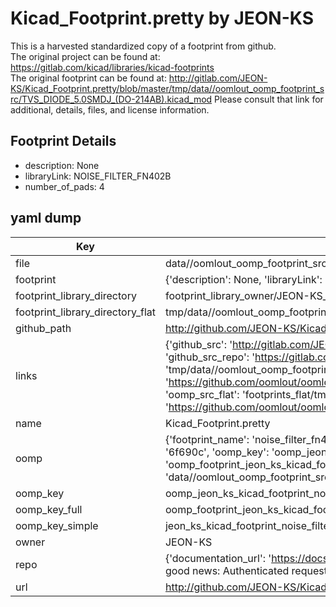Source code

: # Kicad_Footprint.pretty by JEON-KS  
This is a harvested standardized copy of a footprint from github.  
The original project can be found at:  
https://gitlab.com/kicad/libraries/kicad-footprints  
The original footprint can be found at:
http://gitlab.com/JEON-KS/Kicad_Footprint.pretty/blob/master/tmp/data//oomlout_oomp_footprint_src/TVS_DIODE_5.0SMDJ_(DO-214AB).kicad_mod
Please consult that link for additional, details, files, and license information.  
## Footprint Details
* description: None  
* libraryLink: NOISE_FILTER_FN402B  
* number_of_pads: 4  
## yaml dump  
| Key | Value |  
| --- | --- |  
| file | data//oomlout_oomp_footprint_src/Kicad_Footprint.pretty/NOISE_FILTER_FN402B.kicad_mod |  
| footprint | {'description': None, 'libraryLink': 'NOISE_FILTER_FN402B', 'number_of_pads': 4} |  
| footprint_library_directory | footprint_library_owner/JEON-KS_Kicad_Footprint.pretty |  
| footprint_library_directory_flat | tmp/data//oomlout_oomp_footprint_src/footprints_flat/jeon_ks_kicad_footprint_noise_filter_fn402b/working |  
| github_path | http://github.com/JEON-KS/Kicad_Footprint.pretty/blob/master/tmp/data//oomlout_oomp_footprint_src/NOISE_FILTER_FN402B.kicad_mod |  
| links | {'github_src': 'http://gitlab.com/JEON-KS/Kicad_Footprint.pretty/blob/master/tmp/data//oomlout_oomp_footprint_src/TVS_DIODE_5.0SMDJ_(DO-214AB).kicad_mod', 'github_src_repo': 'https://gitlab.com/kicad/libraries/kicad-footprints', 'oomp_bot': 'tmp/data//oomlout_oomp_footprint_src/footprints/jeon_ks_kicad_footprint_noise_filter_fn402b/working', 'oomp_bot_github': 'https://github.com/oomlout/oomlout_oomp_footprint_bot/tree/main/tmp/data//oomlout_oomp_footprint_src/footprints/jeon_ks_kicad_footprint_noise_filter_fn402b/working', 'oomp_src_flat': 'footprints_flat/tmp/data//oomlout_oomp_footprint_src/footprints_flat/jeon_ks_kicad_footprint_noise_filter_fn402b/working', 'oomp_src_flat_github': 'https://github.com/oomlout/oomlout_oomp_footprint_src/tree/main/tmp/data//oomlout_oomp_footprint_src/footprints_flat/jeon_ks_kicad_footprint_noise_filter_fn402b/working'} |  
| name | Kicad_Footprint.pretty |  
| oomp | {'footprint_name': 'noise_filter_fn402b', 'library_name': 'kicad_footprint', 'md5': '6f690c42a5f9482f865cae162b819cf8', 'md5_10': '6f690c42a5', 'md5_5': '6f690', 'md5_6': '6f690c', 'oomp_key': 'oomp_jeon_ks_kicad_footprint_noise_filter_fn402b', 'oomp_key_extra': 'oomp_footprint_jeon_ks_kicad_footprint_noise_filter_fn402b', 'oomp_key_full': 'oomp_footprint_jeon_ks_kicad_footprint_noise_filter_fn402b_6f690c', 'oomp_key_simple': 'jeon_ks_kicad_footprint_noise_filter_fn402b', 'original_filename': 'data//oomlout_oomp_footprint_src/Kicad_Footprint.pretty/NOISE_FILTER_FN402B.kicad_mod', 'owner_name': 'jeon_ks'} |  
| oomp_key | oomp_jeon_ks_kicad_footprint_noise_filter_fn402b |  
| oomp_key_full | oomp_footprint_jeon_ks_kicad_footprint_noise_filter_fn402b |  
| oomp_key_simple | jeon_ks_kicad_footprint_noise_filter_fn402b |  
| owner | JEON-KS |  
| repo | {'documentation_url': 'https://docs.github.com/rest/overview/resources-in-the-rest-api#rate-limiting', 'message': "API rate limit exceeded for 84.66.142.224. (But here's the good news: Authenticated requests get a higher rate limit. Check out the documentation for more details.)"} |  
| url | http://github.com/JEON-KS/Kicad_Footprint.pretty |  

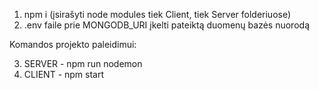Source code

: 1. npm i (įsirašyti node modules tiek Client, tiek Server folderiuose)
2. .env faile prie MONGODB_URI įkelti pateiktą duomenų bazės nuorodą

Komandos projekto paleidimui:

3. SERVER - npm run nodemon
4. CLIENT - npm start
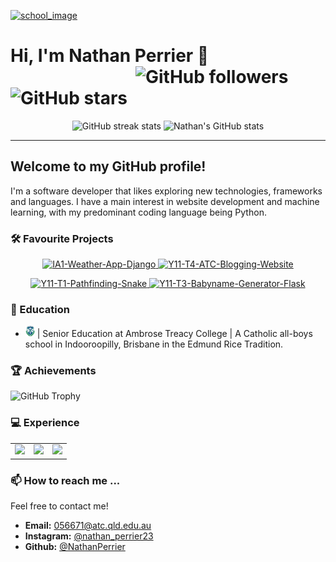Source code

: [![school_image](Assets/school.jpg)](https://github.com/NathanPerrier)

# Hi, I'm Nathan Perrier 👋           <span align="right" style="right:0;padding-left: 200px">![GitHub followers](https://img.shields.io/github/followers/NathanPerrier?label=Followers&style=social)     ![GitHub stars](https://img.shields.io/github/stars/NathanPerrier?label=Stars&style=social)</span>

<p align="center">
  <img src="https://github-readme-streak-stats.herokuapp.com/?user=NathanPerrier" alt="GitHub streak stats" style="width: 48%;  height: 160px"/>
  <img src="https://github-readme-stats.vercel.app/api?username=NathanPerrier&show_icons=true" alt="Nathan's GitHub stats" style="width: 48%; height: 160px"/>
</p>



---

## Welcome to my GitHub profile!

I'm a software developer that likes exploring new technologies, frameworks and languages. I have a main interest in website development and machine learning, with my predominant coding language being Python.


### 🛠 Favourite Projects
<p align="center">
  <a href="https://github.com/NathanPerrier/IA1-Weather-App-Django">
    <img src="https://github-readme-stats.vercel.app/api/pin/?username=NathanPerrier&repo=IA1-Weather-App-Django" alt="IA1-Weather-App-Django">
  </a>
  <a href="https://github.com/NathanPerrier/Y11-T4-ATC-Blogging-Website">
    <img src="https://github-readme-stats.vercel.app/api/pin/?username=NathanPerrier&repo=Y11-T4-ATC-Blogging-Website" alt="Y11-T4-ATC-Blogging-Website">
  </a>
</p>
<p align="center">
  <a href="https://github.com/NathanPerrier/Y11-T1-Pathfinding-Snake">
    <img src="https://github-readme-stats.vercel.app/api/pin/?username=NathanPerrier&repo=Y11-T1-Pathfinding-Snake" alt="Y11-T1-Pathfinding-Snake">
  </a>
  <a href="https://github.com/NathanPerrier/IA2-Perrier-Jazz-By-The-River-digital">
    <img src="https://github-readme-stats.vercel.app/api/pin/?username=NathanPerrier&repo=IA2-Perrier-Jazz-By-The-River-digital" alt="Y11-T3-Babyname-Generator-Flask">
  </a>
</p>


### 🏫 Education
- <a href="https://www.atc.qld.edu.au/"><img src="Assets/atc-main.png" style="width:15px"></a> | Senior Education at Ambrose Treacy College | A Catholic all-boys school in Indooroopilly, Brisbane in the Edmund Rice Tradition.

### 🏆 Achievements

![GitHub Trophy](https://github-profile-trophy.vercel.app/?username=NathanPerrier)

### 💻 Experience
<table style="border:0"><tr>
<td><img src="https://github-readme-stats.vercel.app/api/top-langs/?username=NathanPerrier&langs_count=3" /></td>
<td><img src="https://github-readme-stats.vercel.app/api/top-langs/?username=NathanPerrier&langs_count=3&hide=python,html,javascript" /></td>
<td><img src="https://github-readme-stats.vercel.app/api/top-langs/?username=NathanPerrier&langs_count=3&hide=python,html,javascript,c,css,scss" /></td>
</tr></table>



### 📫 How to reach me ...

Feel free to contact me!

- **Email:** 056671@atc.qld.edu.au
- **Instagram:** [@nathan_perrier23](https://www.instagram.com/nathan_perrier23/)
- **Github:** [@NathanPerrier](https://github.com/NathanPerrier/)
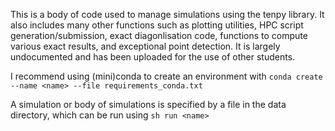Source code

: This is a body of code used to manage simulations using the tenpy library. It also includes many other functions such as plotting utilities, HPC script generation/submission, exact diagonlisation code, functions to compute various exact results, and exceptional point detection. It is largely undocumented and has been uploaded for the use of other students.

I recommend using (mini)conda to create an environment with
`conda create --name <name> --file requirements_conda.txt`

A simulation or body of simulations is specified by a file in the data directory, which can be run using
`sh run <name>`
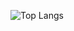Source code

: ![Top Langs](https://github-readme-stats.vercel.app/api/top-langs/?username=mylifenp&layout=compact&hide_border=true)
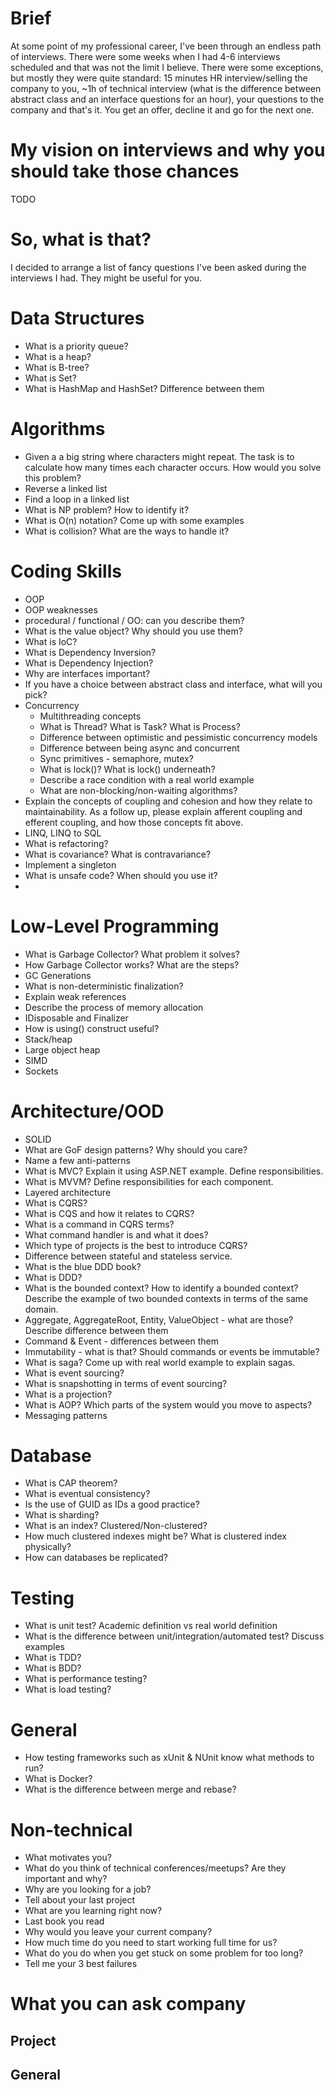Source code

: # Brief
At some point of my professional career, I've been through an endless path of interviews. There were some weeks when I had 4-6 interviews scheduled and that was not the limit I believe. There were some exceptions, but mostly they were quite standard: 15 minutes HR interview/selling the company to you, ~1h of technical interview (what is the difference between abstract class and an interface questions for an hour), your questions to the company and that's it. You get an offer, decline it and go for the next one. 

# My vision on interviews and why you should take those chances
  TODO

# So, what is that? 
I decided to arrange a list of fancy questions I've been asked during the interviews I had. They might be useful for you.



# Data Structures
* What is a priority queue? 
* What is a heap? 
* What is B-tree? 
* What is Set?
* What is HashMap and HashSet? Difference between them

# Algorithms
* Given a a big string where characters might repeat. The task is to calculate how many times each character occurs. How would you solve this problem? 
* Reverse a linked list
* Find a loop in a linked list
* What is NP problem? How to identify it? 
* What is O(n) notation? Come up with some examples
* What is collision? What are the ways to handle it? 


# Coding Skills
* OOP
* OOP weaknesses
* procedural / functional / OO: can you describe them?
* What is the value object? Why should you use them?
* What is IoC? 
* What is Dependency Inversion? 
* What is Dependency Injection?
* Why are interfaces important? 
* If you have a choice between abstract class and interface, what will you pick?
* Concurrency
  * Multithreading concepts
  * What is Thread? What is Task? What is Process?
  * Difference between optimistic and pessimistic concurrency models
  * Difference between being async and concurrent
  * Sync primitives - semaphore, mutex?
  * What is lock()? What is lock() underneath? 
  * Describe a race condition with a real world example
  * What are non-blocking/non-waiting algorithms? 
* Explain the concepts of coupling and cohesion and how they relate to maintainability. As a follow up, please explain afferent coupling and efferent coupling, and how those concepts fit above.
* LINQ, LINQ to SQL
* What is refactoring?
* What is covariance? What is contravariance?
* Implement a singleton
* What is unsafe code? When should you use it? 
* 
# Low-Level Programming
* What is Garbage Collector? What problem it solves?
* How Garbage Collector works? What are the steps?
* GC Generations
* What is non-deterministic finalization?
* Explain weak references
* Describe the process of memory allocation
* IDisposable and Finalizer
* How is using() construct useful? 
* Stack/heap
* Large object heap
* SIMD
* Sockets

# Architecture/OOD
* SOLID
* What are GoF design patterns? Why should you care?
* Name a few anti-patterns
* What is MVC? Explain it using ASP.NET example. Define responsibilities. 
* What is MVVM? Define responsibilities for each component.
* Layered architecture
* What is CQRS? 
* What is CQS and how it relates to CQRS?
* What is a command in CQRS terms?
* What command handler is and what it does?
* Which type of projects is the best to introduce CQRS?
* Difference between stateful and stateless service.
* What is the blue DDD book?
* What is DDD?
* What is the bounded context? How to identify a bounded context? Describe the example of two bounded contexts in terms of the same domain.
* Aggregate, AggregateRoot, Entity, ValueObject - what are those? Describe difference between them
* Command & Event - differences between them
* Immutability - what is that? Should commands or events be immutable?
* What is saga? Come up with real world example to explain sagas.
* What is event sourcing?
* What is snapshotting in terms of event sourcing?
* What is a projection?
* What is AOP? Which parts of the system would you move to aspects?
* Messaging patterns 


# Database
* What is CAP theorem?
* What is eventual consistency?
* Is the use of GUID as IDs a good practice? 
* What is sharding?
* What is an index? Clustered/Non-clustered?
* How much clustered indexes might be? What is clustered index physically? 
* How can databases be replicated?

# Testing
* What is unit test? Academic definition vs real world definition
* What is the difference between unit/integration/automated test? Discuss examples
* What is TDD?
* What is BDD?
* What is performance testing?
* What is load testing?
# General
* How testing frameworks such as xUnit & NUnit know what methods to run?
* What is Docker?
* What is the difference between merge and rebase?


# Non-technical
* What motivates you? 
* What do you think of technical conferences/meetups? Are they important and why?
* Why are you looking for a job? 
* Tell about your last project
* What are you learning right now?
* Last book you read
* Why would you leave your current company?
* How much time do you need to start working full time for us?
* What do you do when you get stuck on some problem for too long? 
* Tell me your 3 best failures


# What you can ask company

## Project

## General
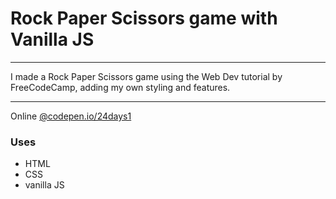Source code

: # Rock Paper Scissors game with Vanilla JS

---

I made a Rock Paper Scissors game using the Web Dev tutorial by FreeCodeCamp, adding my own styling and features.

---

Online
[@codepen.io/24days1](https://codepen.io/24days1/pen/JjjVBzX)

### Uses

* HTML
* CSS
* vanilla JS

+--

Only the lines from the start of the records to the one containing "The original footprint" should be repeated, exactly and with both ends kept; drop any pictures.

__EXERCISE OUTPUT__.
Source code

: # Kicad_Footprint.pretty by JEON-KS  
This is a harvested standardized copy of a footprint from github.  
The original project can be found at:  
https://gitlab.com/kicad/libraries/kicad-footprints  
The original footprint can be found at:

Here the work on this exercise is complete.